Senate Intelligence Committee Chairman Richard Burr says he’s “skeptical” of a compromise gun control measure offered by one of his colleagues in an attempt to resolve a debate about how to keep terror suspects from obtaining weapons.
“I am skeptical as to whether it meets what I think [is] the due process [threshold],” the North Carolina Republican told the Washington Examiner on Tuesday after attending a GOP conference lunch in which he was briefed on the proposal.
Sen. Susan Collins, R-Maine, led the bipartisan negotiation to ban weapons sales to individuals whose names appear on the no-fly list and the lesser-known selectee list, a federal database that requires extra scrutiny for certain people before they board airplanes.
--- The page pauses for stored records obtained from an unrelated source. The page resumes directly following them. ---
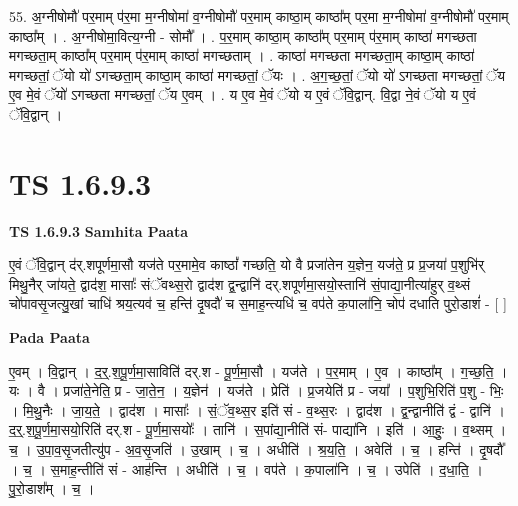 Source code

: \documentclass[17pt]{extarticle}
\begin{document}
55. अ॒ग्नीषोमौ॑ पर॒माम् प॑र॒मा म॒ग्नीषोमा॑ व॒ग्नीषोमौ॑ पर॒माम् काष्ठा॒म् काष्ठा᳚म् पर॒मा म॒ग्नीषोमा॑ व॒ग्नीषोमौ॑ पर॒माम् काष्ठा᳚म् । . अ॒ग्नीषोमा॒वित्य॒ग्नी - सोमौ᳚ । . प॒र॒माम् काष्ठा॒म् काष्ठा᳚म् पर॒माम् प॑र॒माम् काष्ठा॑ मगच्छता मगच्छता॒म् काष्ठा᳚म् पर॒माम् प॑र॒माम् काष्ठा॑ मगच्छताम् । . काष्ठा॑ मगच्छता मगच्छता॒म् काष्ठा॒म् काष्ठा॑ मगच्छतां॒ ॅयो यो॑ ऽगच्छता॒म् काष्ठा॒म् काष्ठा॑ मगच्छतां॒ ॅयः । . अ॒ग॒च्छ॒तां॒ ॅयो यो॑ ऽगच्छता मगच्छतां॒ ॅय ए॒व मे॒वं ॅयो॑ ऽगच्छता मगच्छतां॒ ॅय ए॒वम् । . य ए॒व मे॒वं ॅयो य ए॒वं ॅवि॒द्वान्. वि॒द्वा ने॒वं ॅयो य ए॒वं ॅवि॒द्वान् । \newline
\pagebreak
{}

\section{ TS 1.6.9.3 }

\textbf{TS 1.6.9.3 } \newline
\textbf{Samhita Paata} \newline

ए॒वं ॅवि॒द्वान् द॑र्.शपूर्णमा॒सौ यज॑ते पर॒मामे॒व काष्ठां᳚ गच्छति॒ यो वै प्रजा॑तेन य॒ज्ञेन॒ यज॑ते॒ प्र प्र॒जया॑ प॒शुभि॑र् मिथु॒नैर् जा॑यते॒ द्वाद॑श॒ मासाः᳚ संॅवथ्स॒रो द्वाद॑श द्व॒न्द्वानि॑ दर्.शपूर्णमा॒सयो॒स्तानि॑ सं॒पाद्या॒नीत्या॑हुर् व॒थ्सं चो॑पावसृ॒जत्यु॒खां चाधि॑ श्रय॒त्यव॑ च॒ हन्ति॑ दृ॒षदौ॑ च स॒माह॒न्त्यधि॑ च॒ वप॑ते क॒पाला॑नि॒ चोप॑ दधाति पुरो॒डाशं॑ - [ ] \newline

\textbf{Pada Paata} \newline

ए॒वम् । वि॒द्वान् । द॒र्॒.श॒पू॒र्ण॒मा॒साविति॑ दर्.श - पू॒र्ण॒मा॒सौ । यज॑ते । प॒र॒माम् । ए॒व । काष्ठा᳚म् । ग॒च्छ॒ति॒ । यः । वै । प्रजा॑ते॒नेति॒ प्र - जा॒ते॒न॒ । य॒ज्ञेन॑ । यज॑ते । प्रेति॑ । प्र॒जयेति॑ प्र - जया᳚ । प॒शुभि॒रिति॑ प॒शु - भिः॒ । मि॒थु॒नैः । जा॒य॒ते॒ । द्वाद॑श । मासाः᳚ । सं॒ॅव॒थ्स॒र इति॑ सं - व॒थ्स॒रः । द्वाद॑श । द्व॒न्द्वानीति॑ द्वं - द्वानि॑ । द॒र्॒.श॒पू॒र्ण॒मा॒सयो॒रिति॑ दर्.श - पू॒र्ण॒मा॒सयोः᳚ । तानि॑ । स॒पांद्या॒नीति॑ सं- पाद्या॑नि । इति॑ । आ॒हुः॒ । व॒थ्सम् । च॒ । उ॒पा॒व॒सृ॒जतीत्यु॑प - अ॒व॒सृ॒जति॑ । उ॒खाम् । च॒ । अधीति॑ । श्र॒य॒ति॒ । अवेति॑ । च॒ । हन्ति॑ । दृ॒षदौ᳚ । च॒ । स॒माह॒न्तीति॑ सं - आह॑न्ति । अधीति॑ । च॒ । वप॑ते । क॒पाला॑नि । च॒ । उपेति॑ । द॒धा॒ति॒ । पु॒रो॒डाश᳚म् । च॒ ।  \newline
\end{document}
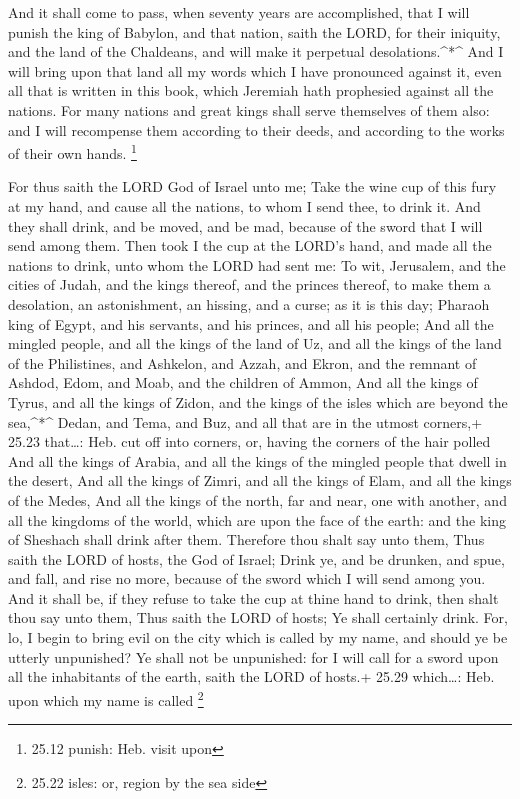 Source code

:  And it shall come to pass, when seventy years are
accomplished, that I will punish the king of Babylon, and that nation,
saith the LORD, for their iniquity, and the land of the Chaldeans, and
will make it perpetual desolations.\^{}*\^{}  And I will
bring upon that land all my words which I have pronounced against it,
even all that is written in this book, which Jeremiah hath prophesied
against all the nations.  For many nations and great kings
shall serve themselves of them also: and I will recompense them
according to their deeds, and according to the works of their own hands.
\footnote{25.12 punish: Heb. visit upon}

 For thus saith the LORD God of Israel unto me; Take the
wine cup of this fury at my hand, and cause all the nations, to whom I
send thee, to drink it.  And they shall drink, and be
moved, and be mad, because of the sword that I will send among them.
 Then took I the cup at the LORD's hand, and made all the
nations to drink, unto whom the LORD had sent me:  To wit,
Jerusalem, and the cities of Judah, and the kings thereof, and the
princes thereof, to make them a desolation, an astonishment, an hissing,
and a curse; as it is this day;  Pharaoh king of Egypt, and
his servants, and his princes, and all his people;  And all
the mingled people, and all the kings of the land of Uz, and all the
kings of the land of the Philistines, and Ashkelon, and Azzah, and
Ekron, and the remnant of Ashdod,  Edom, and Moab, and the
children of Ammon,  And all the kings of Tyrus, and all the
kings of Zidon, and the kings of the isles which are beyond the
sea,\^{}*\^{}  Dedan, and Tema, and Buz, and all that are
in the utmost corners,+ 25.23 that\ldots: Heb. cut off into corners, or,
having the corners of the hair polled  And all the kings of
Arabia, and all the kings of the mingled people that dwell in the
desert,  And all the kings of Zimri, and all the kings of
Elam, and all the kings of the Medes,  And all the kings of
the north, far and near, one with another, and all the kingdoms of the
world, which are upon the face of the earth: and the king of Sheshach
shall drink after them.  Therefore thou shalt say unto
them, Thus saith the LORD of hosts, the God of Israel; Drink ye, and be
drunken, and spue, and fall, and rise no more, because of the sword
which I will send among you.  And it shall be, if they
refuse to take the cup at thine hand to drink, then shalt thou say unto
them, Thus saith the LORD of hosts; Ye shall certainly drink.
 For, lo, I begin to bring evil on the city which is called
by my name, and should ye be utterly unpunished? Ye shall not be
unpunished: for I will call for a sword upon all the inhabitants of the
earth, saith the LORD of hosts.+ 25.29 which\ldots: Heb. upon which my
name is called \footnote{25.22 isles: or, region by the sea side}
That’s a narrower proposal than the one Democrats demanded last week, which would have banned sales to anyone whose name appears on one of 11 different databases encompassing almost one million people.
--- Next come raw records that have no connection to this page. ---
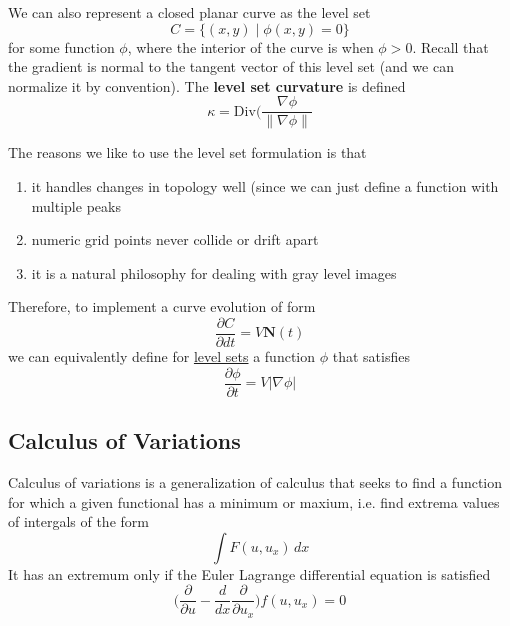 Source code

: \documentclass{article}
\begin{document}
    \begin{definition}
      \label{def:level-sets}
    We can also represent a closed planar curve as the level set 
    \begin{equation}
      C = \{(x, y) \mid \phi(x, y) = 0\}
    \end{equation}
    for some function $\phi$, where the interior of the curve is when $\phi > 0$. Recall that the gradient is normal to the tangent vector of this level set (and we can normalize it by convention). The \textbf{level set curvature} is defined 
    \begin{equation}
      \kappa = \mathrm{Div} \bigg( \frac{\nabla \phi}{\|\nabla \phi\|}
    \end{equation}
    \end{definition}

    The reasons we like to use the level set formulation is that 
    \begin{enumerate}
        \item it handles changes in topology well (since we can just define a function with multiple peaks 
        \item numeric grid points never collide or drift apart 
        \item it is a natural philosophy for dealing with gray level images 
    \end{enumerate}

    Therefore, to implement a curve evolution of form 
    \begin{equation}
      \frac{\partial C}{\partial dt} = V \mathbf{N}(t)
    \end{equation}
    we can equivalently define for \hyperref[def:level-sets]{level sets} a function $\phi$ that satisfies 
    \begin{equation}
      \frac{\partial \phi}{\partial t} = V |\nabla \phi|
    \end{equation}

  \subsection{Calculus of Variations}

    \begin{definition}
      \label{def:calculus-of-variations}
    Calculus of variations is a generalization of calculus that seeks to find a function for which a given functional has a minimum or maxium, i.e. find extrema values of intergals of the form 
    \begin{equation}
      \int F(u, u_x) \,dx
    \end{equation}
    It has an extremum only if the Euler Lagrange differential equation is satisfied 
    \begin{equation}
      \bigg( \frac{\partial}{\partial u} - \frac{d}{dx} \frac{\partial}{\partial u_x} \bigg) f(u, u_x) = 0
    \end{equation}
    \end{definition}
\end{document}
“Essentially, we believe if you are too dangerous to fly on an airplane, you are too dangerous to buy a gun,” Collins said at a press conference following the briefing.
The broader Democratic effort failed because Republicans objected to using secret lists without judicial oversight to ban gun sales, especially given the history of innocent people being included in those databases. Collins’ proposal, which follows a classified FBI briefing on the criteria for being included on the no-fly list, sidesteps some of those objections by focusing on the smaller no-fly database. She tries to defuse the due process fight by giving anyone whose name appears on the list the option of appealing to a federal court to be removed from the list.
“The [attorney general] would have the burden of proof, and the court would be required to make a decision in 14 days,” the summary of her bill explains.
Burr isn’t sure that’s good enough to “meet the threshold that I think due process needs to happen,” although he hasn’t made a final decision. His potential opposition is significant, given his post as the top Republican on the intelligence panel and as an incumbent running for re-election in a competitive state.
“Even before my responsibilities as a committee chairman, I’ve got a responsibility to the Constitution,” he said. “That’s how I look at this: Does this in any way, shape or form negate one’s constitutional rights under the Second Amendment, and, I might add, the Fifth Amendment, which [guarantees] due process.”